TRY IT
Go through the material below and report how many lines contain "issues". Give only the number.
..........
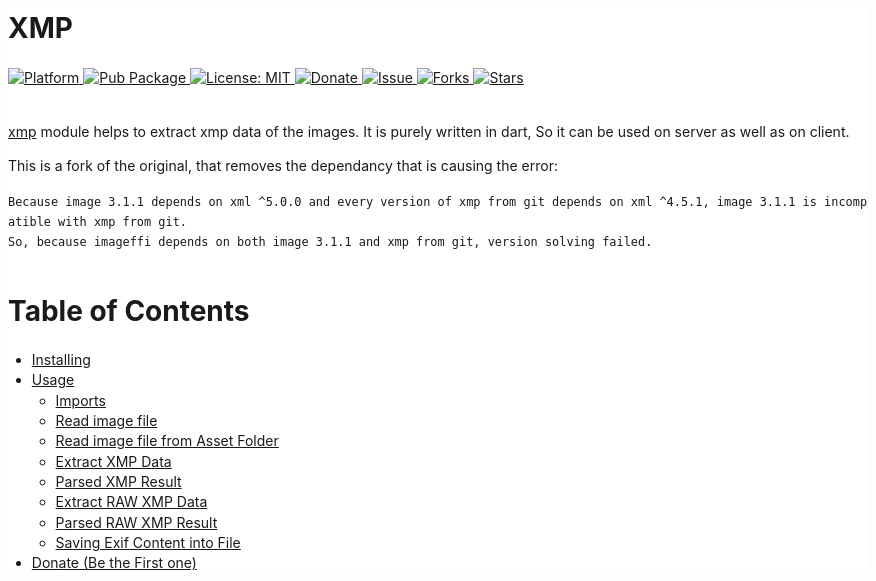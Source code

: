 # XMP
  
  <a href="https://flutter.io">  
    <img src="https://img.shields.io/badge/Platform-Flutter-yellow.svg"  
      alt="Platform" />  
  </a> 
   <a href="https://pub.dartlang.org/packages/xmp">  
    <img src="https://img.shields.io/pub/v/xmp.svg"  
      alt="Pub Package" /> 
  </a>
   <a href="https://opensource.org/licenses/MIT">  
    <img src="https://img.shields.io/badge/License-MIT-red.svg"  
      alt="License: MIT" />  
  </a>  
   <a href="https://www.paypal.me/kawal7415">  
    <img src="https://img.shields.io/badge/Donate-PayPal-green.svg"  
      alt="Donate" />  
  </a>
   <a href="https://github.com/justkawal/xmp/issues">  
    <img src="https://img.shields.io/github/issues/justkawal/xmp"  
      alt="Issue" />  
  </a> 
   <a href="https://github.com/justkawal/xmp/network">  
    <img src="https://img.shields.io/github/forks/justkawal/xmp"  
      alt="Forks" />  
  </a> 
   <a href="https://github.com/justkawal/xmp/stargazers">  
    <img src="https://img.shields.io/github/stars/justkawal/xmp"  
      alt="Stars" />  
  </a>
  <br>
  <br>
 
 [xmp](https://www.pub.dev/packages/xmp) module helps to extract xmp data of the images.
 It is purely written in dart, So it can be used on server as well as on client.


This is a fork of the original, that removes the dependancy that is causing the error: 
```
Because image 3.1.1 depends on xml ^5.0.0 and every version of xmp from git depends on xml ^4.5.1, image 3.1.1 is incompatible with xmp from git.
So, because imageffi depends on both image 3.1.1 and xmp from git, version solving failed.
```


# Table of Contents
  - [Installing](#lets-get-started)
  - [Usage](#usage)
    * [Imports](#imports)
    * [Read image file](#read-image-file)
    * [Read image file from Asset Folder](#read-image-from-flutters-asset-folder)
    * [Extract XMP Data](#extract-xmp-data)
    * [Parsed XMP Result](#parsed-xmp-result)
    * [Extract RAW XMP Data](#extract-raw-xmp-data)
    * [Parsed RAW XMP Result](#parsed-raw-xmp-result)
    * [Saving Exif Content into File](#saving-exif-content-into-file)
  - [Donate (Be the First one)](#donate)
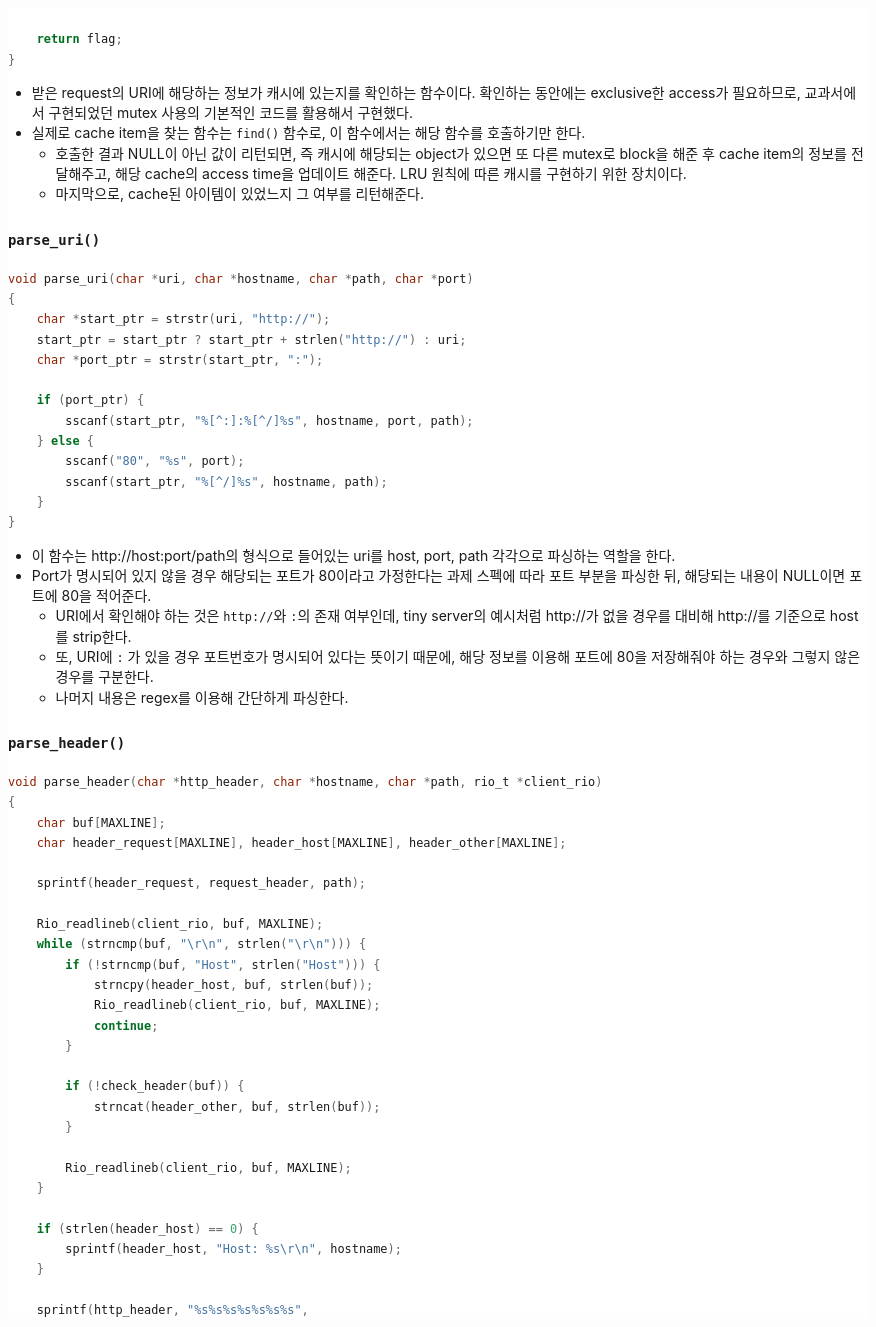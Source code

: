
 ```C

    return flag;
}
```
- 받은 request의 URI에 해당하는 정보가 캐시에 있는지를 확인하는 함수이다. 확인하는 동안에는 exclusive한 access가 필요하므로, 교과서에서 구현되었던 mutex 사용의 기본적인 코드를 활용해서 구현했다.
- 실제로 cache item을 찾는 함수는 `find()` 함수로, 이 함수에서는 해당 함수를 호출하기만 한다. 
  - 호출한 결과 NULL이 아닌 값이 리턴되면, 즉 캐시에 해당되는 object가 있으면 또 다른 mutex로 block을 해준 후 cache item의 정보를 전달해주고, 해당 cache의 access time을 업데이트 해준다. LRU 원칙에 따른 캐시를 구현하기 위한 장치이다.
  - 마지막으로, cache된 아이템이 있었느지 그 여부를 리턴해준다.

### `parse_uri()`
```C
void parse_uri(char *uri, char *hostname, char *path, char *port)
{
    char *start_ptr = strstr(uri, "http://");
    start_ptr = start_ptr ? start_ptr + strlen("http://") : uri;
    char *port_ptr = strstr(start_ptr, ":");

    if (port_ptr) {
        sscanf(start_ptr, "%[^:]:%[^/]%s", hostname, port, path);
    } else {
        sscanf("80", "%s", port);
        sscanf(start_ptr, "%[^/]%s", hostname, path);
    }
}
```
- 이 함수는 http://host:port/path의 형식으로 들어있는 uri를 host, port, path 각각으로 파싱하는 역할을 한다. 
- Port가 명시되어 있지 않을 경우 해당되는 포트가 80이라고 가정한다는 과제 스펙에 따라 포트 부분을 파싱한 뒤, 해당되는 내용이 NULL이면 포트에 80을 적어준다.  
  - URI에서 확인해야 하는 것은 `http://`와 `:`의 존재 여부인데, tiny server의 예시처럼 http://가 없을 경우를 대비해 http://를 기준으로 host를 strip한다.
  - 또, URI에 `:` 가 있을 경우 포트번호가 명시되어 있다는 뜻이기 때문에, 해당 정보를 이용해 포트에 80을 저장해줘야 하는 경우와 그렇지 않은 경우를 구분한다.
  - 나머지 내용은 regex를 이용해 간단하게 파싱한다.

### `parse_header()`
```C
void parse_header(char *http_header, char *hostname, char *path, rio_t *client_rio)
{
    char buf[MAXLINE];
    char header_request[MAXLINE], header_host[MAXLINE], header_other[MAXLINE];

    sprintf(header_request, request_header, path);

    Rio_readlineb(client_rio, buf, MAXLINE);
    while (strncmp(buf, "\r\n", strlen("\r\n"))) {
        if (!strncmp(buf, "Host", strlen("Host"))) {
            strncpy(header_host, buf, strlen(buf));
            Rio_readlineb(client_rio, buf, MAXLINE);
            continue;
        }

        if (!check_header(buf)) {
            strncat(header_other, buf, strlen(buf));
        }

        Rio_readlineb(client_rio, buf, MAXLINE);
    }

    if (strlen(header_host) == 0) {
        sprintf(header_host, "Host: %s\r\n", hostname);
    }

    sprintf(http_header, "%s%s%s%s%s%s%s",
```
..........
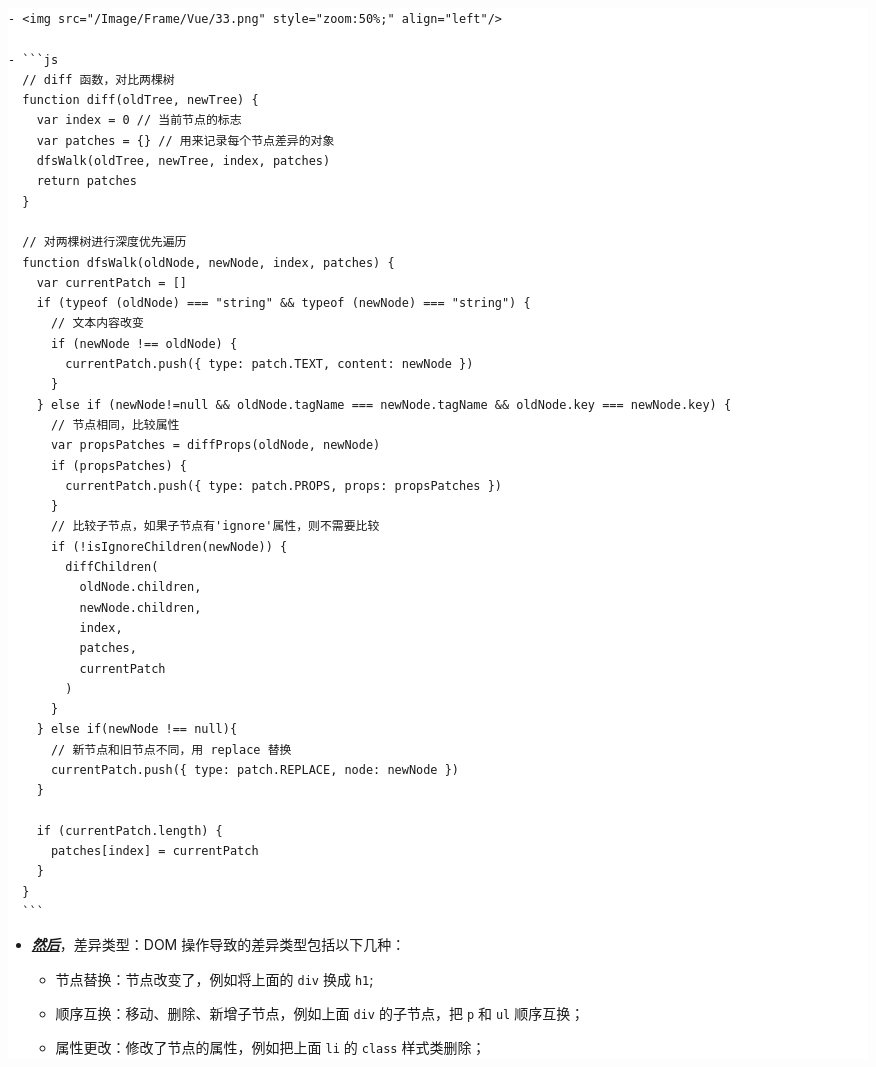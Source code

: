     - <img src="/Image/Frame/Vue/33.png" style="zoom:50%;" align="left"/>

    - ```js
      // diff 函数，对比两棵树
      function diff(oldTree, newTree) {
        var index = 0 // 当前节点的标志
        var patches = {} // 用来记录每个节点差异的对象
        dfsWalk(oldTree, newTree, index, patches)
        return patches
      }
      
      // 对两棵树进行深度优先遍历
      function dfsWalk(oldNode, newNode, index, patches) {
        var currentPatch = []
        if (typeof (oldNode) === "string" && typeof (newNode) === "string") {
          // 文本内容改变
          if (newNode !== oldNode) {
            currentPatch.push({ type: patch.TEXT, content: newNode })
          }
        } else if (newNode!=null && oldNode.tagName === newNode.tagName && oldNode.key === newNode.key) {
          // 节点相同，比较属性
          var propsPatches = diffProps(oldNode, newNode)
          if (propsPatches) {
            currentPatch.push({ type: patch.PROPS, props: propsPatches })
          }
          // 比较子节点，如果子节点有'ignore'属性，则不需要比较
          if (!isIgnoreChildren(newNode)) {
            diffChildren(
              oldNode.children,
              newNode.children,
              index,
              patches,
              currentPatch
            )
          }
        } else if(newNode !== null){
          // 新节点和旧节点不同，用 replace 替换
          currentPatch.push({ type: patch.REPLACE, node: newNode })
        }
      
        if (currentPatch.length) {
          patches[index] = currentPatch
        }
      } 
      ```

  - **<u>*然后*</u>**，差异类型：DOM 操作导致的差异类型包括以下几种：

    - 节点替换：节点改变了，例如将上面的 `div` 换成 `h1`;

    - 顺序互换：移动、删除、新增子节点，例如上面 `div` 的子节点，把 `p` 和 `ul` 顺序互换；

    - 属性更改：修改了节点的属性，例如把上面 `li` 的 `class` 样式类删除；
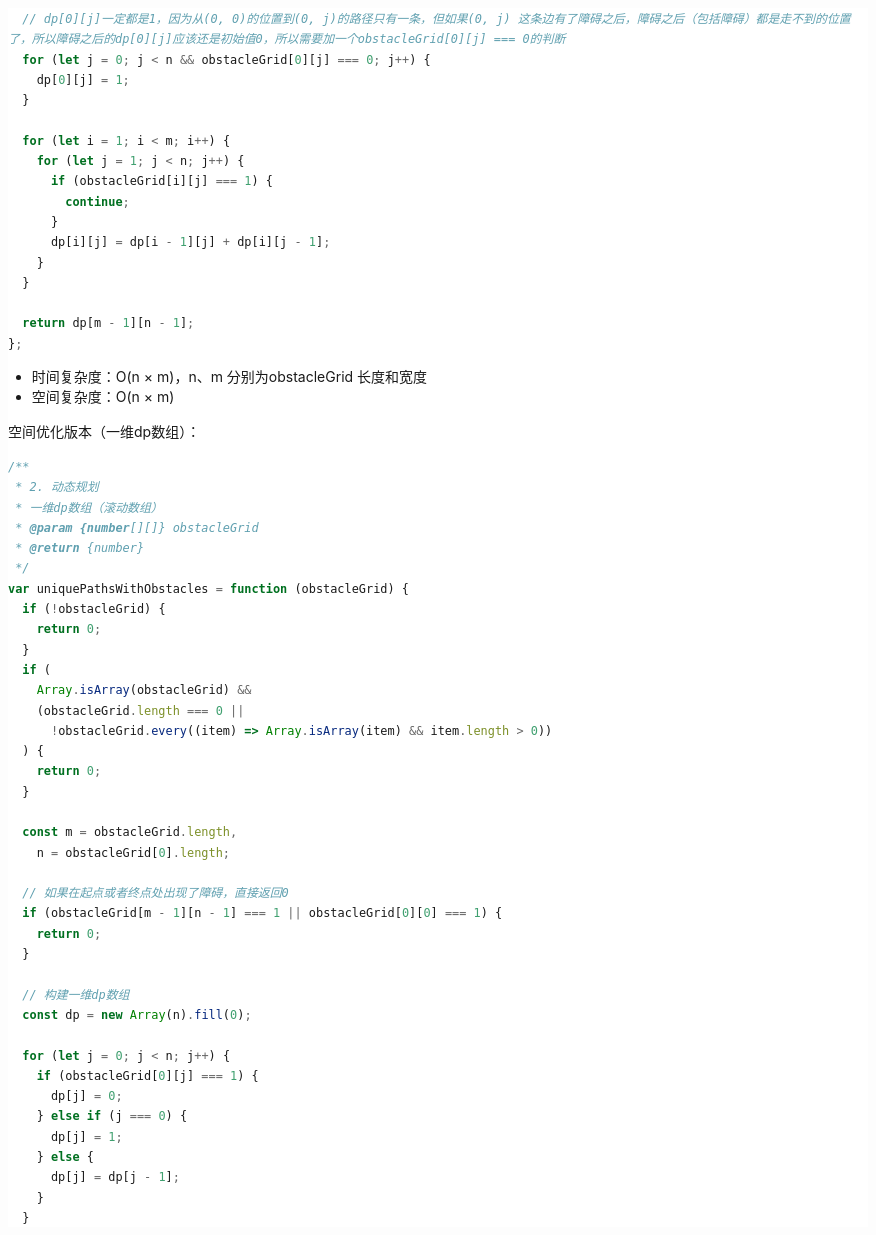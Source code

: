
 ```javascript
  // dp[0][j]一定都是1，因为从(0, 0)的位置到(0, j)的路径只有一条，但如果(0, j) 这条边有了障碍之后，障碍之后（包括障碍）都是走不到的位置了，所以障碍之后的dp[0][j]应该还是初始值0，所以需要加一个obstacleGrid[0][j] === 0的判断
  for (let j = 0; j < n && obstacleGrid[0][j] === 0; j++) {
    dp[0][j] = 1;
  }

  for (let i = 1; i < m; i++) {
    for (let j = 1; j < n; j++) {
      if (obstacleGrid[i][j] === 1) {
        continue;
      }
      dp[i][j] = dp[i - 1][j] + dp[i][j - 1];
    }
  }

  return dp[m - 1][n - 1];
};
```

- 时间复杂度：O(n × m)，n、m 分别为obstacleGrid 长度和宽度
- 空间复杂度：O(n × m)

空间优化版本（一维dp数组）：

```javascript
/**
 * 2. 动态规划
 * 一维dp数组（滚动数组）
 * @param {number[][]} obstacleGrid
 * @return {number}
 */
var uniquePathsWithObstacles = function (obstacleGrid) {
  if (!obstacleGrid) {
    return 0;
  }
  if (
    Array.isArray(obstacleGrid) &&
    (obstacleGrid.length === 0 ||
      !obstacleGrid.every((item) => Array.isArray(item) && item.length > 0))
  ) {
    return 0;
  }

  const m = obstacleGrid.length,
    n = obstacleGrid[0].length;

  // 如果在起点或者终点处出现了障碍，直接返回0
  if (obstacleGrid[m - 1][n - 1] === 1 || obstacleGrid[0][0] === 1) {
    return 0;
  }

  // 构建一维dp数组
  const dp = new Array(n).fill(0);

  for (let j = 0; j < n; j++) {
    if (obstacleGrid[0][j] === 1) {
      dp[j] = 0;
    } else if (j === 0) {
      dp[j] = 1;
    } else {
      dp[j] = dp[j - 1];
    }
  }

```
..........
ANSWER BELOW
2